A last review from my holiday last week: I read this one on the plane on the way home (I like to have a print book to hand for flights in case I’m told to turn my Kindle off, although in fact I was very absorbed in Jonathan Coe’s “Bournville” as we landed in Birmingham!).

I received this book in my Birmingham BookCrossers’ Not So Secret Santa parcel last December from the lovely Sam (alongside a Christmas book I read on Christmas Day and another book I haven’t read yet). It would have fallen under the Novellas in Translation themed week for Novellas in November had I reviewed it last week but I’m not really doing the themed weeks so it’s all OK!

Mariama Ba (trans. Modupé Bodé-Thomas) – “So Long a Letter”

(16 December 2021, from Sam)

Waiting! But waiting for what? I was not divorced … I was abandoned; a fluttering leaf that no hand dares to pick up, as my grandmother would have said. (p. 56)

I don’t think I’ve read a book set in Senegal yet, though I might be wrong, and I’m very glad I’ve read this classic of women’s writing. It was originally written in French and Ba obviously has a quite different attitude to colonialism that people who came after her, as her (apparently fairly autobiographical) main character loves her French-administered school and relishes the education she receives there. I’ll note I’m not being clever and percptive about attitudes to colonialism here: as this is an edition published in the Heinemann African Writers Series, there’s an excellent and fairly academic introduction. Kenneth Harrow also points out this is an early example of African feminist writing and I can really see that in the deep commitment to female friendship that is shown throughout the novel.

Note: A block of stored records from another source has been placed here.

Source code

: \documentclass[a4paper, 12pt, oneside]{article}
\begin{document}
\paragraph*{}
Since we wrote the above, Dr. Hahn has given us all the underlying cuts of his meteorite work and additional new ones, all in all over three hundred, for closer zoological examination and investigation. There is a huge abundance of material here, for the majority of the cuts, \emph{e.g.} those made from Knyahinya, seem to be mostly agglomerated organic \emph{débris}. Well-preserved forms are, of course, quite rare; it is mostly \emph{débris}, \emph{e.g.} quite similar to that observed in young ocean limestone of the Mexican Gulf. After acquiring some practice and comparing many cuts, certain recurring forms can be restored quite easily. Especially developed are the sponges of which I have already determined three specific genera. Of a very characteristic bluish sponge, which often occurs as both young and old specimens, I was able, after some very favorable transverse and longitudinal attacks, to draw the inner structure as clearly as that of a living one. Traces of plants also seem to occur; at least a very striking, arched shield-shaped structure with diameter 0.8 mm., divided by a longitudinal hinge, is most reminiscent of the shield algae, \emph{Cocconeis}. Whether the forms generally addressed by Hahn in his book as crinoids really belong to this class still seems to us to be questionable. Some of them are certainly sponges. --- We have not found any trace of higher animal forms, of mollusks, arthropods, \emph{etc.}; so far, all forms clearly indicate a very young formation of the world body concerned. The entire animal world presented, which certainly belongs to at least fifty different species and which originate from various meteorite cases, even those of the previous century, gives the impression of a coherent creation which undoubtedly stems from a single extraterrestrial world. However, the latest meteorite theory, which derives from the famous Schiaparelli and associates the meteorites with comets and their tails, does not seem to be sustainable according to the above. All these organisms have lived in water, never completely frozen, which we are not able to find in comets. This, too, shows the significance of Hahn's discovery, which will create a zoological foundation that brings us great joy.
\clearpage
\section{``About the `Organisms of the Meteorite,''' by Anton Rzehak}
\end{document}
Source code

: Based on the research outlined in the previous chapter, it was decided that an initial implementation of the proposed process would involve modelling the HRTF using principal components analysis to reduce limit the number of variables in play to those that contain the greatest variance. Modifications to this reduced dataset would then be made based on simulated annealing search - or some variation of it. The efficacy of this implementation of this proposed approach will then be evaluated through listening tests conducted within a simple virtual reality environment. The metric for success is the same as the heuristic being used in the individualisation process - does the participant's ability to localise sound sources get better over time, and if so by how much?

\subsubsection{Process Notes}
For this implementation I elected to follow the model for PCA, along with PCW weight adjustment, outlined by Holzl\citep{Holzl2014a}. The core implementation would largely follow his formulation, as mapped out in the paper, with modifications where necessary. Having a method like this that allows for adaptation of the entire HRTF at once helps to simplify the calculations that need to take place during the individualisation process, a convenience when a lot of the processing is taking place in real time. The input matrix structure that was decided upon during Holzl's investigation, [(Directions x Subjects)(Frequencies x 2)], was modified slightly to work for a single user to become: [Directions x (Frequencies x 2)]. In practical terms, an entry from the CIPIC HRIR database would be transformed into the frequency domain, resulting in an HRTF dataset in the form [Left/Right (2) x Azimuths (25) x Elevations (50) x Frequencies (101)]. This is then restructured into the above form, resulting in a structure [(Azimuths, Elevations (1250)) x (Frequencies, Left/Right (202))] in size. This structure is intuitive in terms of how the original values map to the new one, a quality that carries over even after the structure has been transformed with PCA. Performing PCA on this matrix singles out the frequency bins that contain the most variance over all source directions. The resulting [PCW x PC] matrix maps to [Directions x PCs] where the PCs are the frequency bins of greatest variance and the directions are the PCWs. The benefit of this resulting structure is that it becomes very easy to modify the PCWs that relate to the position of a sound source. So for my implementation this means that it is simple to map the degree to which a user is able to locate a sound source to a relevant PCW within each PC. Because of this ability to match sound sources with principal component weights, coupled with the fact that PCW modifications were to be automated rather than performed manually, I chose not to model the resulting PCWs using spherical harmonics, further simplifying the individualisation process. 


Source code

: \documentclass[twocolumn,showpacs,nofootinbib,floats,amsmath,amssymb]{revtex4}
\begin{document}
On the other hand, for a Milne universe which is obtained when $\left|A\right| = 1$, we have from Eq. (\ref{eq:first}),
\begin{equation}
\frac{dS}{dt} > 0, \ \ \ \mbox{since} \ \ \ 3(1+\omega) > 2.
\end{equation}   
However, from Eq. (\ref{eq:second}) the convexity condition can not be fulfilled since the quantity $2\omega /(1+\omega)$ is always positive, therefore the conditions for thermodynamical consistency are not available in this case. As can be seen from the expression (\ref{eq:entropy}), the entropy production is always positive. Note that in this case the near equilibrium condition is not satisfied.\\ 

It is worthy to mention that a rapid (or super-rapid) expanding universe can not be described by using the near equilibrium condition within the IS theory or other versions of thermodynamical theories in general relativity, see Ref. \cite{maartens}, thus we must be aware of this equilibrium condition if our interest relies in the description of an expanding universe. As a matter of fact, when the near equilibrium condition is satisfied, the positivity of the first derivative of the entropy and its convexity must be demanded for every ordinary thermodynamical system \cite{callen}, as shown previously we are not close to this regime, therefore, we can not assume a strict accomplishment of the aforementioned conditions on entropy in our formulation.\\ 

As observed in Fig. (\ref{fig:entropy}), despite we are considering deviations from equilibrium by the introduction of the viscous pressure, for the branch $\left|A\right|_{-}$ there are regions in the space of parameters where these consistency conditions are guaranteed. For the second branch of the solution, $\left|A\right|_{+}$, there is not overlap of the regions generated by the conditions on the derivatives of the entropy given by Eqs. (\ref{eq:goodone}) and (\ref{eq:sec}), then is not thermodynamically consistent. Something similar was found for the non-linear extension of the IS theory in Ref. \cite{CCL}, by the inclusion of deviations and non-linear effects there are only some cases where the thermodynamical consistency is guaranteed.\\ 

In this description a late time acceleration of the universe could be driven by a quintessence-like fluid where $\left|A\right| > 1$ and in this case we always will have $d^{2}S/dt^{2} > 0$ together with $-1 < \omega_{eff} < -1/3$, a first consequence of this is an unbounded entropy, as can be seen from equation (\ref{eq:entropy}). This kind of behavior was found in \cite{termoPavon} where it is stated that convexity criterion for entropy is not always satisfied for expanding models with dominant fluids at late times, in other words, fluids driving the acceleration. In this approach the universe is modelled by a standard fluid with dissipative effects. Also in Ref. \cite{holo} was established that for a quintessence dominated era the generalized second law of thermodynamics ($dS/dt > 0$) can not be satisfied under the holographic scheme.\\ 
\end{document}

We meet Ramatouolaye at her husband’s funeral. She’s writing it all in a letter to her best friend, and we get the immediate present first, all the rituals and family stuff going on, all rooted in her Muslim faith. Unobtrusive footnotes help us through the details, as there’s a lot about payments, clothing, etc., but underlying it all is the fact that now she is widowed, she’s going to have to tread carefully to retain her own agency and life. Added to all the confusion is that there’s a second, much younger, wife involved – and this also happened to her friend, although in that case, it was down to manipulation by her mother in law and she has walked out of her marriage, all the way to America. We learn these details gradually, but we’re basically shown very cleverly two different ways that a woman can get into this kind of situation and react to it. Always, their strong friendship binds them and keeps them going.

Ramatouolaye must negotiate several suitors and these are very amusing points in the book where she gives at lesat two of them what for and engages in interesting political discussions with the last She also has a neighbour who is able to predict the future and also has very strong opinions on the right thing to do. She acts as a kind of Greek chorus, not always welcome, but another strong female figure. Added to these figures is her grandmother, whose precepts and advice she remembers more and more as she travels through her own life.

Ramatouolaye must also negotiate the changes in her children’s lives as they grow and push the boundaries, from the older children smoking to the youngest boy playing football in the street, a risky business, and then one of her daughters finds herself in the oldest predicament of all. Will she do the right thing or the kindest thing? We leave the book on a positive note, a reunion with her dearest friend on the cards. What a lovely book, funny and perceptive and empowering and so much packed into under 200 pages. Highly recommended.

This was Book 4 for Novellas in November.